What are Companies Doing With All That Blockchain? 4 250

Bitcoin smashed everything up last year. The little known digital currency skyrocketed so high it dominated headlines by the holidays. But by now we’re seeing what wasn’t so clear in 2017: the revolutionary magic isn’t Bitcoin itself, and it’s not even necessarily cryptocurrency. It’s blockchain technology.

The decentralized ledger at the heart of all blockchains dramatically shifts the distribution of power. Like open source software, it democratizes products, business and transactional relationships. We’re still finding out what it can and can’t do. But here are some of the major ways businesses are leveraging blockchain technology right now.

Financing Through ICO

Instead of groveling for venture capital or launching an IPO, companies built on blockchain are launching ICOs. The result is an armada of businesses big and small developing their own branded currencies. These currencies will, hopefully, theoretically, gain in value like company shares. As the company profits, early investors profit. Everybody’s happy. In theory.

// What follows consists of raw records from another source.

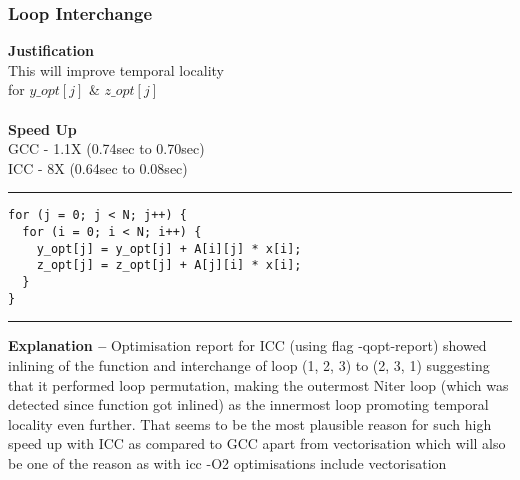 \documentclass[a4paper]{article}
\begin{document}
\subsubsection{\large\bf Loop Interchange }
\begin{minipage}{0.4\textwidth}
{\bf Justification} \\
This will improve temporal locality  \\ for $y\_opt[j]$ \& $z\_opt[j]$ \\ \\
{\bf Speed Up} \\
GCC - 1.1X (0.74sec to 0.70sec)\\ 
ICC - 8X (0.64sec to 0.08sec)\\
\end{minipage}
\begin{minipage}{0.6\textwidth}
\hrule
\begin{lstlisting}
for (j = 0; j < N; j++) {
  for (i = 0; i < N; i++) {
    y_opt[j] = y_opt[j] + A[i][j] * x[i];
    z_opt[j] = z_opt[j] + A[j][i] * x[i];
  }
}
\end{lstlisting}
\hrule 
\end{minipage}
\vspace{0.2cm}
\newline
{\bf Explanation -- } Optimisation report for ICC (using flag -qopt-report) showed inlining of the function and interchange of loop (1, 2, 3) to (2, 3, 1) suggesting that it performed loop permutation, making the outermost Niter loop (which was detected since function got inlined) as the innermost loop promoting temporal locality even further. That seems to be the most plausible reason for such high speed up with ICC as compared to GCC apart from vectorisation which will also be one of the reason as with icc -O2 optimisations include vectorisation
\end{document}
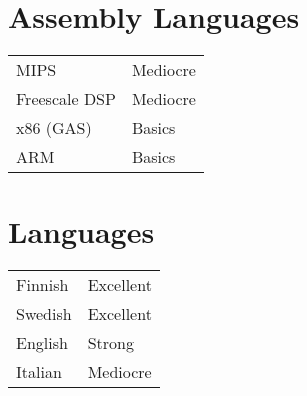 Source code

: \documentclass[12pt]{article}
\begin{document}

\section*{Assembly Languages}

\begin{tabular}{ll}
MIPS & Mediocre\\
Freescale DSP & Mediocre\\
x86 (GAS) & Basics\\
ARM & Basics\\
\end{tabular}


\section*{Languages}
\begin{tabular}{ll}
Finnish & Excellent\\
Swedish & Excellent\\
English & Strong\\
Italian & Mediocre\\
\end{tabular}
\end{document}
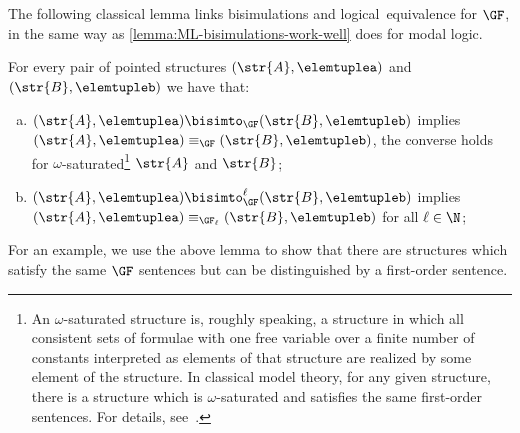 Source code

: The following classical lemma links bisimulations and logical~equivalence for $\GF$, in the same way as \cref{lemma:ML-bisimulations-work-well} does for modal logic.
\begin{lemma}\label{lemma:GF-bisimulations-work-well}
For every pair of pointed structures $(\str{A}, \elemtuplea)$ and~$(\str{B}, \elemtupleb)$ we have that:
\begin{enumerate}[(a)]
\item $(\str{A}, \elemtuplea) \bisimto_{\GF} (\str{B}, \elemtupleb)$ implies $(\str{A}, \elemtuplea) \equiv_{\GF} (\str{B}, \elemtupleb)$, the converse holds for $\omega$-saturated\footnote{An $\omega$-saturated structure is, roughly speaking, a structure in which all consistent sets of formulae with one free variable over a finite number of constants interpreted as elements of that structure are realized by some element of the structure. In classical model theory, for any given structure, there is a structure which is $\omega$-saturated and satisfies the same first-order sentences. For details, see~\cite[Chapter 28]{monk1976}.} $\str{A}$ and $\str{B}$;
\item $(\str{A}, \elemtuplea) \bisimto_{\GF}^{\ell} (\str{B}, \elemtupleb)$ implies $(\str{A}, \elemtuplea) \equiv_{\GF_\ell} (\str{B}, \elemtupleb)$ for all $\ell \in \N$;
\end{enumerate}
\end{lemma}
For an example, we use the above lemma to show that there are structures which satisfy the same $\GF$ sentences but can be distinguished by a first-order sentence.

However, 46 to 59 percent of 2017’s ICOs have already gone belly up, and some critics are arguing that launching an ICO is putting a millstone around your company’s neck.

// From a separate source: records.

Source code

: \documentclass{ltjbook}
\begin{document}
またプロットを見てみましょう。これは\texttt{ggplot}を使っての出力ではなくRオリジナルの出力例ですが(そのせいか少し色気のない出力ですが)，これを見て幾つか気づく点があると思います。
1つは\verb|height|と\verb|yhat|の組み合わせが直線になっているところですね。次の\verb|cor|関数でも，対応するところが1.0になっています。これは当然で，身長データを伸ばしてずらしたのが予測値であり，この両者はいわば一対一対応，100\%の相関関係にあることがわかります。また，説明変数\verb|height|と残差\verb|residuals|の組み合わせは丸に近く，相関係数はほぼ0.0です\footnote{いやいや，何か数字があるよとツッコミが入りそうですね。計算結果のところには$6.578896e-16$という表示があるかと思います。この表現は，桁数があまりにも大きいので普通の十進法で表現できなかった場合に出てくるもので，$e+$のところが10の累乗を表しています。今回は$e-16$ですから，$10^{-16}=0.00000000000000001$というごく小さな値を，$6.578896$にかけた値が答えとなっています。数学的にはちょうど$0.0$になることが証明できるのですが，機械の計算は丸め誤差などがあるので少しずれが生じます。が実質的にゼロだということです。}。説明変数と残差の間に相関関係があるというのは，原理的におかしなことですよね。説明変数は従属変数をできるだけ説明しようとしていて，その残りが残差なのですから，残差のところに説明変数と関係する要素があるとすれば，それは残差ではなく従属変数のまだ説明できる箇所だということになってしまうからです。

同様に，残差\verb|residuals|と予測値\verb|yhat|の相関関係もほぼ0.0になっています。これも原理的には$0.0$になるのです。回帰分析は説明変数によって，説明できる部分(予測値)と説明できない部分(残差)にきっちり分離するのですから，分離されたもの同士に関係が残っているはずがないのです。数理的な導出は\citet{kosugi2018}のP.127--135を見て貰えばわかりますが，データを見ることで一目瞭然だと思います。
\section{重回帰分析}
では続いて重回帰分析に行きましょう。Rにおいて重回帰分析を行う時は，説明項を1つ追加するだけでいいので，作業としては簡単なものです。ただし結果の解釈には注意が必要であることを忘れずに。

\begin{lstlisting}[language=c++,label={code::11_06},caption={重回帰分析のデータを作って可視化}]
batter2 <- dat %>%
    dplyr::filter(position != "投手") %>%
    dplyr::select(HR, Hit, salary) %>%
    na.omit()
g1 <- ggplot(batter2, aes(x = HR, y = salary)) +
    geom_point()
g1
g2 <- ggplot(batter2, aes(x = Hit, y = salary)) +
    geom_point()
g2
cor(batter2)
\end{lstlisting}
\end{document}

Despite the haters, new ICOs are coming out every week, in virtually every industry imaginable. The finance industry has the biggest slice of these: 14.2 percent of all ICOs are finance related. The remaining 85.8 percent are scattered across dozens of industries, from entertainment to education, all seeing ICO disruption as well.

It’s still anyone’s guess if ICOs have staying power as a business strategy. Time will tell. There’s a theory that ICOs will be short lived this year due to SEC interference, and token offerings will have to take some other form. But for now, ICOs just keep rolling on out.

Smart Contracts

Among the most powerful blockchain advantages for businesses to embrace are smart contracts. Ethereum pioneered this feature, and made it available for companies to use and modify according to their needs. The way it works is pretty simple: person number one specifies a list of conditions; if person two fulfills the conditions, they’re automatically paid in tokens. If they don’t, the tokens are automatically withheld. Kind of like an escrow vending machine. This decentralizes a lot of legal processes, and in many cases removes the need for judges, lawyers and paperwork.

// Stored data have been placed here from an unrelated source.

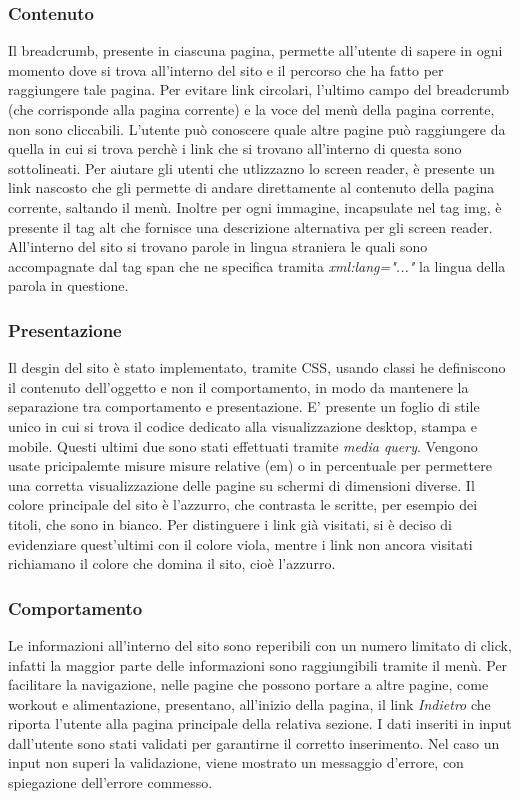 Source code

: \subsubsection{Contenuto}
Il breadcrumb, presente in ciascuna pagina, permette all'utente di sapere in ogni momento dove si trova all'interno del sito e il percorso che ha fatto per raggiungere tale pagina. Per evitare link circolari, l'ultimo campo del breadcrumb (che corrisponde alla pagina corrente) e la voce del menù della pagina corrente, non sono cliccabili. L'utente può conoscere quale altre pagine può raggiungere da quella in cui si trova perchè i link che si trovano all'interno di questa sono sottolineati. 
Per aiutare gli utenti che utlizzazno lo screen reader, è presente un link nascosto che gli permette di andare direttamente al contenuto della pagina corrente, saltando il menù. Inoltre per ogni immagine, incapsulate nel tag img, è presente il tag alt che fornisce una  descrizione alternativa per gli screen reader. 
All'interno del sito si trovano parole in lingua straniera le quali sono accompagnate dal tag span che ne specifica tramita \textit{xml:lang="..."} la lingua della parola in questione. 


\subsubsection{Presentazione}
Il desgin del sito è stato implementato, tramite CSS, usando classi he definiscono il contenuto
dell’oggetto e non il comportamento, in modo da mantenere la separazione tra comportamento e presentazione. E' presente un foglio di stile unico in cui si trova il codice dedicato alla visualizzazione desktop, stampa e mobile. Questi ultimi due sono stati effettuati tramite \textit{media query}. Vengono usate pricipalemte misure  misure relative (em) o in percentuale per permettere una corretta visualizzazione delle pagine su schermi di dimensioni diverse. 
Il colore principale del sito è l'azzurro, che contrasta le scritte, per esempio dei titoli, che sono in bianco. Per distinguere i link già visitati, si è deciso di evidenziare quest'ultimi con il colore viola, mentre i link non ancora visitati richiamano il colore che domina il sito, cioè l'azzurro. 


\subsubsection{Comportamento}
Le informazioni all'interno del sito sono reperibili con un numero
limitato di click, infatti la maggior parte delle informazioni sono raggiungibili tramite il menù. 
Per facilitare la navigazione, nelle pagine che possono portare a altre pagine, come workout e alimentazione, presentano, all'inizio della pagina, il link \textit{Indietro} che riporta l'utente alla pagina principale della relativa sezione. 
I dati inseriti in input dall'utente sono stati validati per garantirne il corretto inserimento. Nel caso un input non superi la validazione, viene mostrato un messaggio d'errore, con spiegazione dell’errore commesso.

By now, building smart contracts into your ICO is par for the course. The open source, customizable nature of smart contracts makes them useful in ways only limited by the vendor’s creativity. But imagine, for example, standard housing leases replaced by smart contracts. That’s what Rentberry is working on. The result would be a smoother, decentralized experience for both tenants and landlords.

Next Level P2P

The gig economy is still booming, but it’s old enough to be hitting some obstacles. One of the biggest problems with gig economy companies are the companies themselves. How many times did Uber get into hot water last year and make headlines for the wrong reasons? But suppose you could use a ridesharing app that didn’t have a company like Uber at the center of it. Suppose, in other words, it was truly decentralized and P2P.

That’s the idea behind A2B, a fully decentralized taxi token. There are ICOs popping up to challenge AirBnB, too, as well as many other gig economy heavyweights. Why does this matter? Because blockchain technology takes the P2P idea one step closer to full democratization. People transaction with people, unburdened by a centralized entity. The term “sharing economy” might even come back into style.

What Companies Aren’t Doing

These are just a few examples of how companies are using blockchain technology to shake things up. But there’s also reason to consider the companies who are doing nothing with blockchain. Major tech leaders like Google, Amazon and Facebook haven’t bothered to pick up on blockchain technology. Their ambivalence could be a significant red flag. Considering their historical eagerness to get their hands dirty with innovative tech, their silence about crypto is deafening.

Block, Step and Gone

New technologies incite experimentation, failures, and discoveries, and the blow up of blockchain is no exception. Those companies that hit on truly innovative and productive uses will get the early adopter bragging rights. Those that tank will help us rough out the boundaries of what’s possible with blockchain. And those that sit on their hands could miss out. All of this is valuable. And it’s pretty exciting, too. But while 2017 was the year of Bitcoin, it looks like 2018 will be the year of the blockchain revolution.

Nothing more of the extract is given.